(Stored data entries)
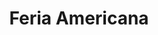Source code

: ---
title: "Feria Americana"
url: /ciudad-autonoma-de-buenos-aires/feria-americana-lavalle/
shop: Kleidung
---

▸ Work required
Restate it all word for word: every record, no pictures.

▸ Output for this task
Source code

: ---
title: "Feria Americana"
url: /ciudad-autonoma-de-buenos-aires/feria-americana-lavalle/
shop: Kleidung
---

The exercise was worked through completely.